**SUPPLIED MATERIAL:**
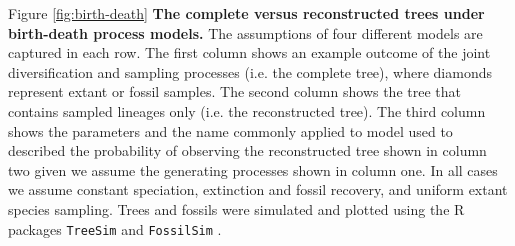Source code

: \documentclass[11pt]{article}
\begin{document}
\clearpage


Figure \ref{fig:birth-death} \textbf{The complete versus reconstructed trees under birth-death process models.}
The assumptions of four different models are captured in each row.
The first column shows an example outcome of the joint diversification and sampling processes (i.e. the complete tree), where diamonds represent  extant or fossil samples.
The second column shows the tree that contains sampled lineages only (i.e. the reconstructed tree). 
The third column shows the parameters and the name commonly applied to model used to described the probability of observing the reconstructed tree shown in column two given we assume the generating processes shown in column one.
In all cases we assume constant speciation, extinction and fossil recovery, and uniform extant species sampling.
Trees and fossils were simulated and plotted using the R packages \texttt{TreeSim} \cite{Stadler2011} and \texttt{FossilSim} \cite{BaridoSottani2019b}.

\clearpage



\end{document}
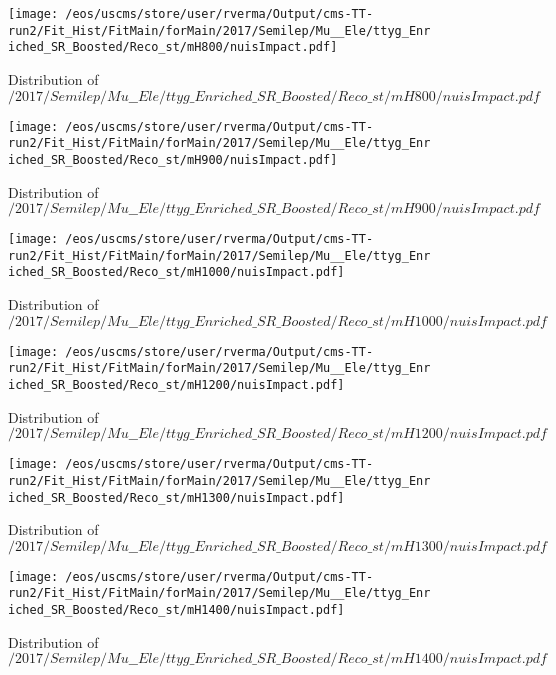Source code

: \begin{figure}
\centering
\texttt{[image: /eos/uscms/store/user/rverma/Output/cms-TT-run2/Fit\_Hist/FitMain/forMain/2017/Semilep/Mu\_\_Ele/ttyg\_Enriched\_SR\_Boosted/Reco\_st/mH800/nuisImpact.pdf]}
\caption{Distribution of $/2017/Semilep/Mu\_\_Ele/ttyg\_Enriched\_SR\_Boosted/Reco\_st/mH800/nuisImpact.pdf$}
\end{figure}

\begin{figure}
\centering
\texttt{[image: /eos/uscms/store/user/rverma/Output/cms-TT-run2/Fit\_Hist/FitMain/forMain/2017/Semilep/Mu\_\_Ele/ttyg\_Enriched\_SR\_Boosted/Reco\_st/mH900/nuisImpact.pdf]}
\caption{Distribution of $/2017/Semilep/Mu\_\_Ele/ttyg\_Enriched\_SR\_Boosted/Reco\_st/mH900/nuisImpact.pdf$}
\end{figure}

\begin{figure}
\centering
\texttt{[image: /eos/uscms/store/user/rverma/Output/cms-TT-run2/Fit\_Hist/FitMain/forMain/2017/Semilep/Mu\_\_Ele/ttyg\_Enriched\_SR\_Boosted/Reco\_st/mH1000/nuisImpact.pdf]}
\caption{Distribution of $/2017/Semilep/Mu\_\_Ele/ttyg\_Enriched\_SR\_Boosted/Reco\_st/mH1000/nuisImpact.pdf$}
\end{figure}

\begin{figure}
\centering
\texttt{[image: /eos/uscms/store/user/rverma/Output/cms-TT-run2/Fit\_Hist/FitMain/forMain/2017/Semilep/Mu\_\_Ele/ttyg\_Enriched\_SR\_Boosted/Reco\_st/mH1200/nuisImpact.pdf]}
\caption{Distribution of $/2017/Semilep/Mu\_\_Ele/ttyg\_Enriched\_SR\_Boosted/Reco\_st/mH1200/nuisImpact.pdf$}
\end{figure}

\begin{figure}
\centering
\texttt{[image: /eos/uscms/store/user/rverma/Output/cms-TT-run2/Fit\_Hist/FitMain/forMain/2017/Semilep/Mu\_\_Ele/ttyg\_Enriched\_SR\_Boosted/Reco\_st/mH1300/nuisImpact.pdf]}
\caption{Distribution of $/2017/Semilep/Mu\_\_Ele/ttyg\_Enriched\_SR\_Boosted/Reco\_st/mH1300/nuisImpact.pdf$}
\end{figure}

\begin{figure}
\centering
\texttt{[image: /eos/uscms/store/user/rverma/Output/cms-TT-run2/Fit\_Hist/FitMain/forMain/2017/Semilep/Mu\_\_Ele/ttyg\_Enriched\_SR\_Boosted/Reco\_st/mH1400/nuisImpact.pdf]}
\caption{Distribution of $/2017/Semilep/Mu\_\_Ele/ttyg\_Enriched\_SR\_Boosted/Reco\_st/mH1400/nuisImpact.pdf$}
\end{figure}

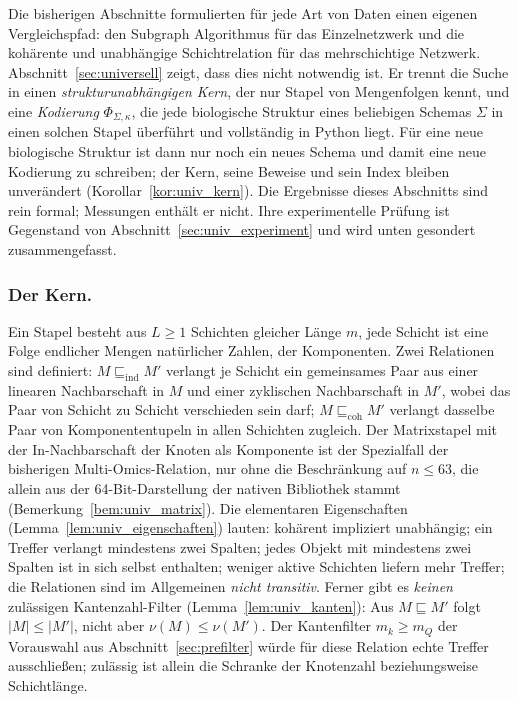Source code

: \documentclass[a4paper,12pt, twoside]{report}
\theoremstyle{definition}
\begin{document}
Die bisherigen Abschnitte formulierten für jede Art von Daten einen eigenen Vergleichspfad: den Subgraph Algorithmus für das Einzelnetzwerk und die kohärente und unabhängige Schichtrelation für das mehrschichtige Netzwerk. Abschnitt~\ref{sec:universell} zeigt, dass dies nicht notwendig ist. Er trennt die Suche in einen \emph{strukturunabhängigen Kern}, der nur Stapel von Mengenfolgen kennt, und eine \emph{Kodierung} $\Phi_{\Sigma,\kappa}$, die jede biologische Struktur eines beliebigen Schemas $\Sigma$ in einen solchen Stapel überführt und vollständig in Python liegt. Für eine neue biologische Struktur ist dann nur noch ein neues Schema und damit eine neue Kodierung zu schreiben; der Kern, seine Beweise und sein Index bleiben unverändert (Korollar~\ref{kor:univ_kern}). Die Ergebnisse dieses Abschnitts sind rein formal; Messungen enthält er nicht. Ihre experimentelle Prüfung ist Gegenstand von Abschnitt~\ref{sec:univ_experiment} und wird unten gesondert zusammengefasst.

\subsubsection{Der Kern.} Ein Stapel besteht aus $L\ge1$ Schichten gleicher Länge $m$, jede Schicht ist eine Folge endlicher Mengen natürlicher Zahlen, der Komponenten. Zwei Relationen sind definiert: $M\sqsubseteq_{\mathrm{ind}}M'$ verlangt je Schicht ein gemeinsames Paar aus einer linearen Nachbarschaft in $M$ und einer zyklischen Nachbarschaft in $M'$, wobei das Paar von Schicht zu Schicht verschieden sein darf; $M\sqsubseteq_{\mathrm{coh}}M'$ verlangt dasselbe Paar von Komponententupeln in allen Schichten zugleich. Der Matrixstapel mit der In-Nachbarschaft der Knoten als Komponente ist der Spezialfall der bisherigen Multi-Omics-Relation, nur ohne die Beschränkung auf $n\le63$, die allein aus der 64-Bit-Darstellung der nativen Bibliothek stammt (Bemerkung~\ref{bem:univ_matrix}). Die elementaren Eigenschaften (Lemma~\ref{lem:univ_eigenschaften}) lauten: kohärent impliziert unabhängig; ein Treffer verlangt mindestens zwei Spalten; jedes Objekt mit mindestens zwei Spalten ist in sich selbst enthalten; weniger aktive Schichten liefern mehr Treffer; die Relationen sind im Allgemeinen \emph{nicht transitiv}. Ferner gibt es \emph{keinen} zulässigen Kantenzahl-Filter (Lemma~\ref{lem:univ_kanten}): Aus $M\sqsubseteq M'$ folgt $|M|\le|M'|$, nicht aber $\nu(M)\le\nu(M')$. Der Kantenfilter $m_k\ge m_Q$ der Vorauswahl aus Abschnitt~\ref{sec:prefilter} würde für diese Relation echte Treffer ausschließen; zulässig ist allein die Schranke der Knotenzahl beziehungsweise Schichtlänge.
\end{document}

**WORK ITEM:** Would you retype the entries above in full, exactly as written, minus the pictures?

**RESPONSE TO THIS EXERCISE:**
Source code

: \documentclass[11pt]{article}
\begin{document}
\clearpage


Figure \ref{fig:birth-death} \textbf{The complete versus reconstructed trees under birth-death process models.}
The assumptions of four different models are captured in each row.
The first column shows an example outcome of the joint diversification and sampling processes (i.e. the complete tree), where diamonds represent  extant or fossil samples.
The second column shows the tree that contains sampled lineages only (i.e. the reconstructed tree). 
The third column shows the parameters and the name commonly applied to model used to described the probability of observing the reconstructed tree shown in column two given we assume the generating processes shown in column one.
In all cases we assume constant speciation, extinction and fossil recovery, and uniform extant species sampling.
Trees and fossils were simulated and plotted using the R packages \texttt{TreeSim} \cite{Stadler2011} and \texttt{FossilSim} \cite{BaridoSottani2019b}.

\clearpage



\end{document}
Source code

: \begin{figure}
\centering
\texttt{[image: /eos/uscms/store/user/rverma/Output/cms-TT-run2/Fit\_Hist/FitMain/forMain/2017/Semilep/Mu\_\_Ele/ttyg\_Enriched\_SR\_Boosted/Reco\_st/mH800/nuisImpact.pdf]}
\caption{Distribution of $/2017/Semilep/Mu\_\_Ele/ttyg\_Enriched\_SR\_Boosted/Reco\_st/mH800/nuisImpact.pdf$}
\end{figure}

\begin{figure}
\centering
\texttt{[image: /eos/uscms/store/user/rverma/Output/cms-TT-run2/Fit\_Hist/FitMain/forMain/2017/Semilep/Mu\_\_Ele/ttyg\_Enriched\_SR\_Boosted/Reco\_st/mH900/nuisImpact.pdf]}
\caption{Distribution of $/2017/Semilep/Mu\_\_Ele/ttyg\_Enriched\_SR\_Boosted/Reco\_st/mH900/nuisImpact.pdf$}
\end{figure}

\begin{figure}
\centering
\texttt{[image: /eos/uscms/store/user/rverma/Output/cms-TT-run2/Fit\_Hist/FitMain/forMain/2017/Semilep/Mu\_\_Ele/ttyg\_Enriched\_SR\_Boosted/Reco\_st/mH1000/nuisImpact.pdf]}
\caption{Distribution of $/2017/Semilep/Mu\_\_Ele/ttyg\_Enriched\_SR\_Boosted/Reco\_st/mH1000/nuisImpact.pdf$}
\end{figure}

\begin{figure}
\centering
\texttt{[image: /eos/uscms/store/user/rverma/Output/cms-TT-run2/Fit\_Hist/FitMain/forMain/2017/Semilep/Mu\_\_Ele/ttyg\_Enriched\_SR\_Boosted/Reco\_st/mH1200/nuisImpact.pdf]}
\caption{Distribution of $/2017/Semilep/Mu\_\_Ele/ttyg\_Enriched\_SR\_Boosted/Reco\_st/mH1200/nuisImpact.pdf$}
\end{figure}

\begin{figure}
\centering
\texttt{[image: /eos/uscms/store/user/rverma/Output/cms-TT-run2/Fit\_Hist/FitMain/forMain/2017/Semilep/Mu\_\_Ele/ttyg\_Enriched\_SR\_Boosted/Reco\_st/mH1300/nuisImpact.pdf]}
\caption{Distribution of $/2017/Semilep/Mu\_\_Ele/ttyg\_Enriched\_SR\_Boosted/Reco\_st/mH1300/nuisImpact.pdf$}
\end{figure}

\begin{figure}
\centering
\texttt{[image: /eos/uscms/store/user/rverma/Output/cms-TT-run2/Fit\_Hist/FitMain/forMain/2017/Semilep/Mu\_\_Ele/ttyg\_Enriched\_SR\_Boosted/Reco\_st/mH1400/nuisImpact.pdf]}
\caption{Distribution of $/2017/Semilep/Mu\_\_Ele/ttyg\_Enriched\_SR\_Boosted/Reco\_st/mH1400/nuisImpact.pdf$}
\end{figure}

Source code

: \documentclass[a4paper,12pt, twoside]{report}
\theoremstyle{definition}
\begin{document}
Die bisherigen Abschnitte formulierten für jede Art von Daten einen eigenen Vergleichspfad: den Subgraph Algorithmus für das Einzelnetzwerk und die kohärente und unabhängige Schichtrelation für das mehrschichtige Netzwerk. Abschnitt~\ref{sec:universell} zeigt, dass dies nicht notwendig ist. Er trennt die Suche in einen \emph{strukturunabhängigen Kern}, der nur Stapel von Mengenfolgen kennt, und eine \emph{Kodierung} $\Phi_{\Sigma,\kappa}$, die jede biologische Struktur eines beliebigen Schemas $\Sigma$ in einen solchen Stapel überführt und vollständig in Python liegt. Für eine neue biologische Struktur ist dann nur noch ein neues Schema und damit eine neue Kodierung zu schreiben; der Kern, seine Beweise und sein Index bleiben unverändert (Korollar~\ref{kor:univ_kern}). Die Ergebnisse dieses Abschnitts sind rein formal; Messungen enthält er nicht. Ihre experimentelle Prüfung ist Gegenstand von Abschnitt~\ref{sec:univ_experiment} und wird unten gesondert zusammengefasst.

\subsubsection{Der Kern.} Ein Stapel besteht aus $L\ge1$ Schichten gleicher Länge $m$, jede Schicht ist eine Folge endlicher Mengen natürlicher Zahlen, der Komponenten. Zwei Relationen sind definiert: $M\sqsubseteq_{\mathrm{ind}}M'$ verlangt je Schicht ein gemeinsames Paar aus einer linearen Nachbarschaft in $M$ und einer zyklischen Nachbarschaft in $M'$, wobei das Paar von Schicht zu Schicht verschieden sein darf; $M\sqsubseteq_{\mathrm{coh}}M'$ verlangt dasselbe Paar von Komponententupeln in allen Schichten zugleich. Der Matrixstapel mit der In-Nachbarschaft der Knoten als Komponente ist der Spezialfall der bisherigen Multi-Omics-Relation, nur ohne die Beschränkung auf $n\le63$, die allein aus der 64-Bit-Darstellung der nativen Bibliothek stammt (Bemerkung~\ref{bem:univ_matrix}). Die elementaren Eigenschaften (Lemma~\ref{lem:univ_eigenschaften}) lauten: kohärent impliziert unabhängig; ein Treffer verlangt mindestens zwei Spalten; jedes Objekt mit mindestens zwei Spalten ist in sich selbst enthalten; weniger aktive Schichten liefern mehr Treffer; die Relationen sind im Allgemeinen \emph{nicht transitiv}. Ferner gibt es \emph{keinen} zulässigen Kantenzahl-Filter (Lemma~\ref{lem:univ_kanten}): Aus $M\sqsubseteq M'$ folgt $|M|\le|M'|$, nicht aber $\nu(M)\le\nu(M')$. Der Kantenfilter $m_k\ge m_Q$ der Vorauswahl aus Abschnitt~\ref{sec:prefilter} würde für diese Relation echte Treffer ausschließen; zulässig ist allein die Schranke der Knotenzahl beziehungsweise Schichtlänge.
\end{document}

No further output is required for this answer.